● **Directions for this task**:
Filter the listing below, keeping every line that holds "outter".

● **Data for this task**:
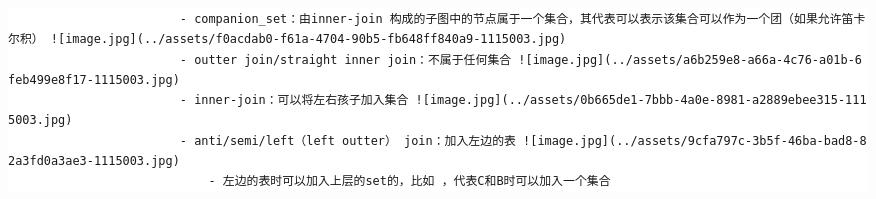 							- companion_set：由inner-join 构成的子图中的节点属于一个集合，其代表可以表示该集合可以作为一个团（如果允许笛卡尔积） ![image.jpg](../assets/f0acdab0-f61a-4704-90b5-fb648ff840a9-1115003.jpg)
							- outter join/straight inner join：不属于任何集合 ![image.jpg](../assets/a6b259e8-a66a-4c76-a01b-6feb499e8f17-1115003.jpg)
							- inner-join：可以将左右孩子加入集合 ![image.jpg](../assets/0b665de1-7bbb-4a0e-8981-a2889ebee315-1115003.jpg)
							- anti/semi/left（left outter） join：加入左边的表 ![image.jpg](../assets/9cfa797c-3b5f-46ba-bad8-82a3fd0a3ae3-1115003.jpg)
								- 左边的表时可以加入上层的set的，比如​​​​​​​​​​​​​ ，代表C和B时可以加入一个集合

● **Expected answer**:
							- outter join/straight inner join：不属于任何集合 ![image.jpg](../assets/a6b259e8-a66a-4c76-a01b-6feb499e8f17-1115003.jpg)
							- anti/semi/left（left outter） join：加入左边的表 ![image.jpg](../assets/9cfa797c-3b5f-46ba-bad8-82a3fd0a3ae3-1115003.jpg)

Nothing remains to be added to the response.